[AVAILABLE RECORDS]
************
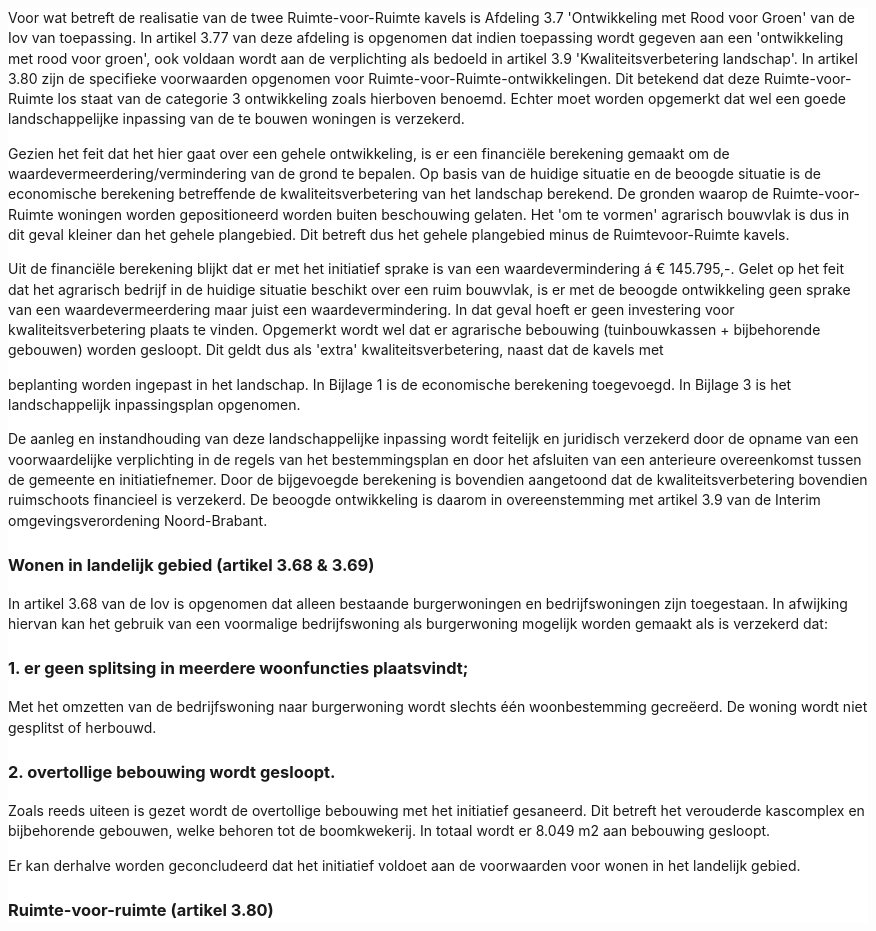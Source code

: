 Voor wat betreft de realisatie van de twee Ruimte-voor-Ruimte kavels is Afdeling 3.7 'Ontwikkeling met Rood voor Groen' van de Iov van toepassing. In artikel 3.77 van deze afdeling is opgenomen dat indien toepassing wordt gegeven aan een 'ontwikkeling met rood voor groen', ook voldaan wordt aan de verplichting als bedoeld in artikel 3.9 'Kwaliteitsverbetering landschap'. In artikel 3.80 zijn de specifieke voorwaarden opgenomen voor Ruimte-voor-Ruimte-ontwikkelingen. Dit betekend dat deze Ruimte-voor-Ruimte los staat van de categorie 3 ontwikkeling zoals hierboven benoemd. Echter moet worden opgemerkt dat wel een goede landschappelijke inpassing van de te bouwen woningen is verzekerd.

Gezien het feit dat het hier gaat over een gehele ontwikkeling, is er een financiële berekening gemaakt om de waardevermeerdering/vermindering van de grond te bepalen. Op basis van de huidige situatie en de beoogde situatie is de economische berekening betreffende de kwaliteitsverbetering van het landschap berekend. De gronden waarop de Ruimte-voor-Ruimte woningen worden gepositioneerd worden buiten beschouwing gelaten. Het 'om te vormen' agrarisch bouwvlak is dus in dit geval kleiner dan het gehele plangebied. Dit betreft dus het gehele plangebied minus de Ruimtevoor-Ruimte kavels.

Uit de financiële berekening blijkt dat er met het initiatief sprake is van een waardevermindering á € 145.795,-. Gelet op het feit dat het agrarisch bedrijf in de huidige situatie beschikt over een ruim bouwvlak, is er met de beoogde ontwikkeling geen sprake van een waardevermeerdering maar juist een waardevermindering. In dat geval hoeft er geen investering voor kwaliteitsverbetering plaats te vinden. Opgemerkt wordt wel dat er agrarische bebouwing (tuinbouwkassen + bijbehorende gebouwen) worden gesloopt. Dit geldt dus als 'extra' kwaliteitsverbetering, naast dat de kavels met

beplanting worden ingepast in het landschap. In Bijlage 1 is de economische berekening toegevoegd. In Bijlage 3 is het landschappelijk inpassingsplan opgenomen.

De aanleg en instandhouding van deze landschappelijke inpassing wordt feitelijk en juridisch verzekerd door de opname van een voorwaardelijke verplichting in de regels van het bestemmingsplan en door het afsluiten van een anterieure overeenkomst tussen de gemeente en initiatiefnemer. Door de bijgevoegde berekening is bovendien aangetoond dat de kwaliteitsverbetering bovendien ruimschoots financieel is verzekerd. De beoogde ontwikkeling is daarom in overeenstemming met artikel 3.9 van de Interim omgevingsverordening Noord-Brabant.

### Wonen in landelijk gebied (artikel 3.68 & 3.69)

In artikel 3.68 van de Iov is opgenomen dat alleen bestaande burgerwoningen en bedrijfswoningen zijn toegestaan. In afwijking hiervan kan het gebruik van een voormalige bedrijfswoning als burgerwoning mogelijk worden gemaakt als is verzekerd dat:

### 1. er geen splitsing in meerdere woonfuncties plaatsvindt;

Met het omzetten van de bedrijfswoning naar burgerwoning wordt slechts één woonbestemming gecreëerd. De woning wordt niet gesplitst of herbouwd.

### 2. overtollige bebouwing wordt gesloopt.

Zoals reeds uiteen is gezet wordt de overtollige bebouwing met het initiatief gesaneerd. Dit betreft het verouderde kascomplex en bijbehorende gebouwen, welke behoren tot de boomkwekerij. In totaal wordt er 8.049 m2 aan bebouwing gesloopt.

Er kan derhalve worden geconcludeerd dat het initiatief voldoet aan de voorwaarden voor wonen in het landelijk gebied.

### Ruimte-voor-ruimte (artikel 3.80)
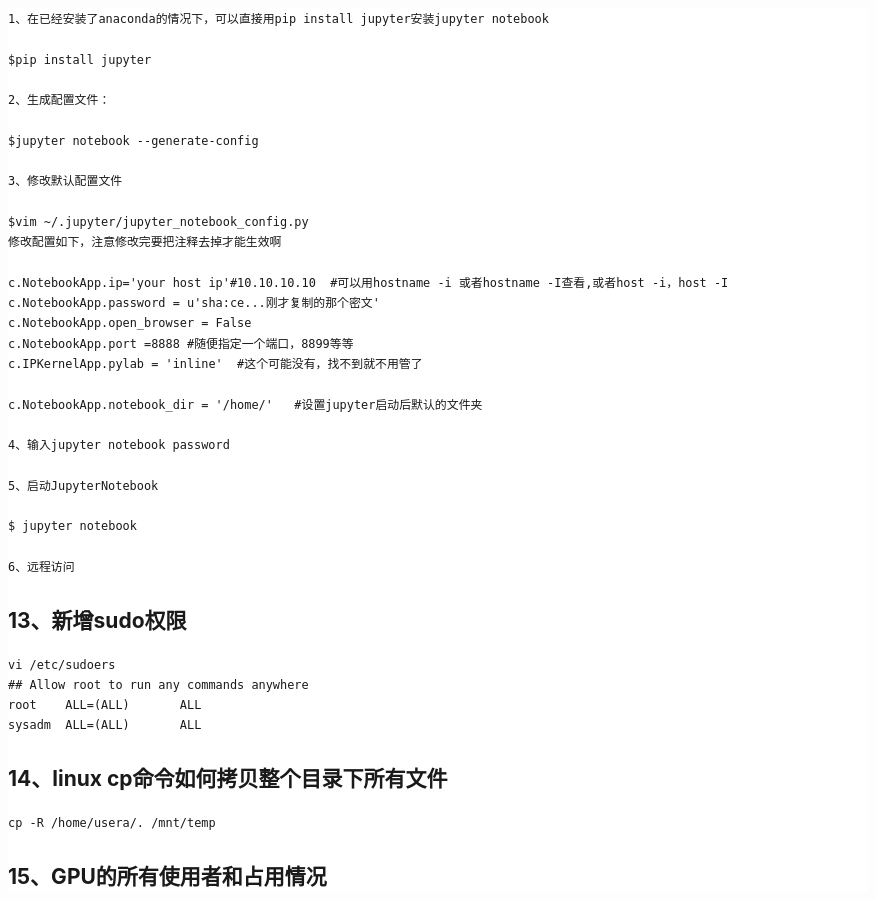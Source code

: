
 ```
1、在已经安装了anaconda的情况下，可以直接用pip install jupyter安装jupyter notebook

$pip install jupyter

2、生成配置文件：

$jupyter notebook --generate-config

3、修改默认配置文件

$vim ~/.jupyter/jupyter_notebook_config.py
修改配置如下，注意修改完要把注释去掉才能生效啊

c.NotebookApp.ip='your host ip'#10.10.10.10  #可以用hostname -i 或者hostname -I查看,或者host -i，host -I
c.NotebookApp.password = u'sha:ce...刚才复制的那个密文'
c.NotebookApp.open_browser = False
c.NotebookApp.port =8888 #随便指定一个端口，8899等等
c.IPKernelApp.pylab = 'inline'  #这个可能没有，找不到就不用管了

c.NotebookApp.notebook_dir = '/home/'   #设置jupyter启动后默认的文件夹

4、输入jupyter notebook password

5、启动JupyterNotebook

$ jupyter notebook

6、远程访问
```



## 13、新增sudo权限

```
vi /etc/sudoers
## Allow root to run any commands anywhere
root    ALL=(ALL)       ALL
sysadm  ALL=(ALL)       ALL
```



## 14、linux cp命令如何拷贝整个目录下所有文件

```
cp -R /home/usera/. /mnt/temp
```



## 15、GPU的所有使用者和占用情况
************
When you reproduce the data shown above, keep each line exact and omit every picture.

[SOLVED EXERCISE]
Source code

: Voor wat betreft de realisatie van de twee Ruimte-voor-Ruimte kavels is Afdeling 3.7 'Ontwikkeling met Rood voor Groen' van de Iov van toepassing. In artikel 3.77 van deze afdeling is opgenomen dat indien toepassing wordt gegeven aan een 'ontwikkeling met rood voor groen', ook voldaan wordt aan de verplichting als bedoeld in artikel 3.9 'Kwaliteitsverbetering landschap'. In artikel 3.80 zijn de specifieke voorwaarden opgenomen voor Ruimte-voor-Ruimte-ontwikkelingen. Dit betekend dat deze Ruimte-voor-Ruimte los staat van de categorie 3 ontwikkeling zoals hierboven benoemd. Echter moet worden opgemerkt dat wel een goede landschappelijke inpassing van de te bouwen woningen is verzekerd.

Gezien het feit dat het hier gaat over een gehele ontwikkeling, is er een financiële berekening gemaakt om de waardevermeerdering/vermindering van de grond te bepalen. Op basis van de huidige situatie en de beoogde situatie is de economische berekening betreffende de kwaliteitsverbetering van het landschap berekend. De gronden waarop de Ruimte-voor-Ruimte woningen worden gepositioneerd worden buiten beschouwing gelaten. Het 'om te vormen' agrarisch bouwvlak is dus in dit geval kleiner dan het gehele plangebied. Dit betreft dus het gehele plangebied minus de Ruimtevoor-Ruimte kavels.

Uit de financiële berekening blijkt dat er met het initiatief sprake is van een waardevermindering á € 145.795,-. Gelet op het feit dat het agrarisch bedrijf in de huidige situatie beschikt over een ruim bouwvlak, is er met de beoogde ontwikkeling geen sprake van een waardevermeerdering maar juist een waardevermindering. In dat geval hoeft er geen investering voor kwaliteitsverbetering plaats te vinden. Opgemerkt wordt wel dat er agrarische bebouwing (tuinbouwkassen + bijbehorende gebouwen) worden gesloopt. Dit geldt dus als 'extra' kwaliteitsverbetering, naast dat de kavels met

beplanting worden ingepast in het landschap. In Bijlage 1 is de economische berekening toegevoegd. In Bijlage 3 is het landschappelijk inpassingsplan opgenomen.

De aanleg en instandhouding van deze landschappelijke inpassing wordt feitelijk en juridisch verzekerd door de opname van een voorwaardelijke verplichting in de regels van het bestemmingsplan en door het afsluiten van een anterieure overeenkomst tussen de gemeente en initiatiefnemer. Door de bijgevoegde berekening is bovendien aangetoond dat de kwaliteitsverbetering bovendien ruimschoots financieel is verzekerd. De beoogde ontwikkeling is daarom in overeenstemming met artikel 3.9 van de Interim omgevingsverordening Noord-Brabant.

### Wonen in landelijk gebied (artikel 3.68 & 3.69)

In artikel 3.68 van de Iov is opgenomen dat alleen bestaande burgerwoningen en bedrijfswoningen zijn toegestaan. In afwijking hiervan kan het gebruik van een voormalige bedrijfswoning als burgerwoning mogelijk worden gemaakt als is verzekerd dat:

### 1. er geen splitsing in meerdere woonfuncties plaatsvindt;

Met het omzetten van de bedrijfswoning naar burgerwoning wordt slechts één woonbestemming gecreëerd. De woning wordt niet gesplitst of herbouwd.

### 2. overtollige bebouwing wordt gesloopt.

Zoals reeds uiteen is gezet wordt de overtollige bebouwing met het initiatief gesaneerd. Dit betreft het verouderde kascomplex en bijbehorende gebouwen, welke behoren tot de boomkwekerij. In totaal wordt er 8.049 m2 aan bebouwing gesloopt.

Er kan derhalve worden geconcludeerd dat het initiatief voldoet aan de voorwaarden voor wonen in het landelijk gebied.

### Ruimte-voor-ruimte (artikel 3.80)
Source code

:
 ```
1、在已经安装了anaconda的情况下，可以直接用pip install jupyter安装jupyter notebook

$pip install jupyter

2、生成配置文件：

$jupyter notebook --generate-config

3、修改默认配置文件

$vim ~/.jupyter/jupyter_notebook_config.py
修改配置如下，注意修改完要把注释去掉才能生效啊

c.NotebookApp.ip='your host ip'#10.10.10.10  #可以用hostname -i 或者hostname -I查看,或者host -i，host -I
c.NotebookApp.password = u'sha:ce...刚才复制的那个密文'
c.NotebookApp.open_browser = False
c.NotebookApp.port =8888 #随便指定一个端口，8899等等
c.IPKernelApp.pylab = 'inline'  #这个可能没有，找不到就不用管了

c.NotebookApp.notebook_dir = '/home/'   #设置jupyter启动后默认的文件夹

4、输入jupyter notebook password

5、启动JupyterNotebook

$ jupyter notebook

6、远程访问
```



## 13、新增sudo权限

```
vi /etc/sudoers
## Allow root to run any commands anywhere
root    ALL=(ALL)       ALL
sysadm  ALL=(ALL)       ALL
```



## 14、linux cp命令如何拷贝整个目录下所有文件

```
cp -R /home/usera/. /mnt/temp
```



## 15、GPU的所有使用者和占用情况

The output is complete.